US 12,292,870 B2
	Determining a degree of similarity of a subset of tabular data arrangements to subsets of graph data arrangements at ingestion into a data-driven collaborative dataset platform
David Lee Griffith, Austin, TX (US)
Assigned to data.world, Inc., Austin, TX (US)
Filed by data.world, Inc., Austin, TX (US)
Filed on Jul. 1, 2021, as Appl. No. 17/365,214.
Application 17/365,214 is a continuation of application No. 16/137,297, filed on Sep. 20, 2018, granted, now 11,068,453.
Application 16/137,297 is a continuation in part of application No. 15/985,704, filed on May 22, 2018, granted, now 11,068,847.
Application 16/137,297 is a continuation in part of application No. 15/985,702, filed on May 22, 2018, granted, now 11,068,475.
Application 16/137,297 is a continuation in part of application No. 15/927,004, filed on Mar. 20, 2018, granted, now 11,036,716.
Application 16/137,297 is a continuation in part of application No. 15/926,999, filed on Mar. 20, 2018, granted, now 11,016,931.
Application 16/137,297 is a continuation in part of application No. 15/454,923, filed on Mar. 9, 2017, granted, now 10,353,911.
Prior Publication US 2022/0405292 A1, Dec. 22, 2022
Int. Cl.
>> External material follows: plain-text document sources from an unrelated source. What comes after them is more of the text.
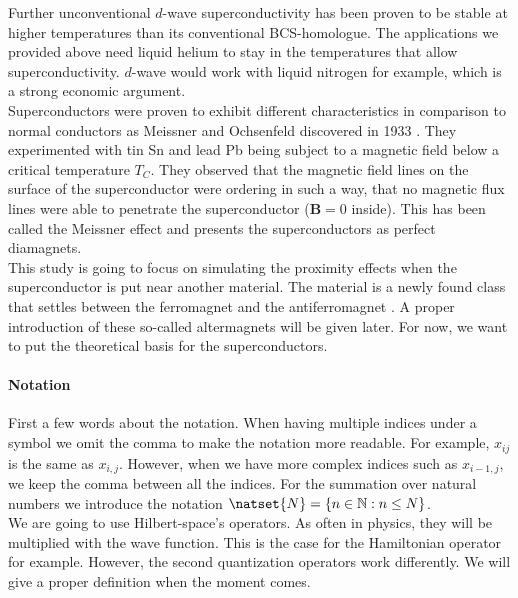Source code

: \documentclass[../main.tex]{subfile}
\begin{document}
Further unconventional $d$-wave superconductivity has been proven to be stable at higher temperatures than its conventional BCS-homologue.
The applications we provided above need liquid helium to stay in the temperatures that allow superconductivity. $d$-wave
would work with liquid nitrogen for example, which is a strong economic argument.\\

Superconductors were proven to exhibit different characteristics in comparison to normal conductors as
Meissner and Ochsenfeld discovered in 1933 \cite{MeissnerOchsenfeld1933}. 
They experimented with tin Sn and lead Pb being subject to a magnetic field below a critical temperature $T_C$. They observed that the magnetic field lines on the surface
of the superconductor were ordering in such a way, that no magnetic flux lines were able to penetrate the superconductor ($\bm{B} = 0$ inside). This has been called the Meissner effect
and presents the superconductors as perfect diamagnets.\\

This study is going to focus on simulating the proximity effects when the superconductor is put near another material. The material is a newly found class 
that settles between the ferromagnet and the antiferromagnet \cite{Smejkal2022}. A proper introduction of these so-called altermagnets will be given later.
 For now, we want to put the theoretical basis for the superconductors.\\

\paragraph{Notation}$~$\\

First a few words about the notation. When having multiple indices under a symbol we omit the comma to make the notation more readable. 
For example, $x_{ij}$ is the same as $x_{i,j}$. However, when we have more complex indices such as $x_{i-1, j}$, we keep the comma between all
the indices. For the summation over natural numbers we introduce the notation $\natset{N} = \{n \in \mathbb{N}: n\leq N\}$.\\

We are going to use Hilbert-space's operators. As often in physics, they will be multiplied with the wave function. This is the case for the Hamiltonian 
operator for example. However, the second quantization operators work differently. We will give a proper definition when the moment comes.
\end{document}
G06F 16/2455 (2019.01); G06F 16/22 (2019.01); G06F 16/2457 (2019.01); G06F 16/25 (2019.01); G06F 16/28 (2019.01); G06F 16/901 (2019.01)

CPC G06F 16/221 (2019.01) [G06F 16/2456 (2019.01); G06F 16/24578 (2019.01); G06F 16/252 (2019.01); G06F 16/256 (2019.01); G06F 16/258 (2019.01); G06F 16/285 (2019.01); G06F 16/9024 (2019.01)]

20 Claims

1. A method, comprising:

ingesting a dataset to form an ingested dataset;

compressing the ingested dataset in accordance with at least one of one or more algorithmic hash functions to form a compressed data representation of the ingested data, the at least one of the one or more algorithmic hash functions including a plurality of differently-configured hash functions to generate a first subset of instances in a first state relative to a second subset of instances in a second state to specify a degree of similarity, the plurality of the differently-configured hash functions being configured to generate a plurality of hash values, at least one of the plurality of differently-configured hash functions being implemented based on a data type;

identifying an indication associated with instructing computation of the degree of similarity between the ingested dataset and another dataset, the degree of similarity being used to join the dataset and the another dataset in a graph in response to executing instructions at one or more processors;

determining a first ratio associated with an overlap function;

determining a second ratio associated with a coverage function;

identifying a metric configured to be used to determine the degree of similarity;

associating a subset of similarity matrices with a subset of graph data joined to the ingested dataset;

accessing the subset of similarity matrices, at least one subset of a similarity matrix is formed to identify a subset of relevant data associated with the another dataset disposed in a graph data arrangement, at least a portion of the another dataset in the graph data arrangement being formatted as one or more triple-based data formats, the similarity matrix and the degree of similarity being a function of the plurality of the hash values relating to a union of compressed ingested dataset data and compressed target data;

forming a plurality of links among a column of data associated with the ingested dataset as the dataset and the another dataset of the ingested data, the plurality of links being determined based on the degree of similarity based on the compressed data representation; and

receiving a query as a data operation based on ranked datasets identified based on the degree of similarity and other degrees of similarity,

wherein a combined number of hash-derived attributes of the at least one of one or more algorithmic hash functions are configured to determine the degree of similarity based on multiple algorithmic hash functions.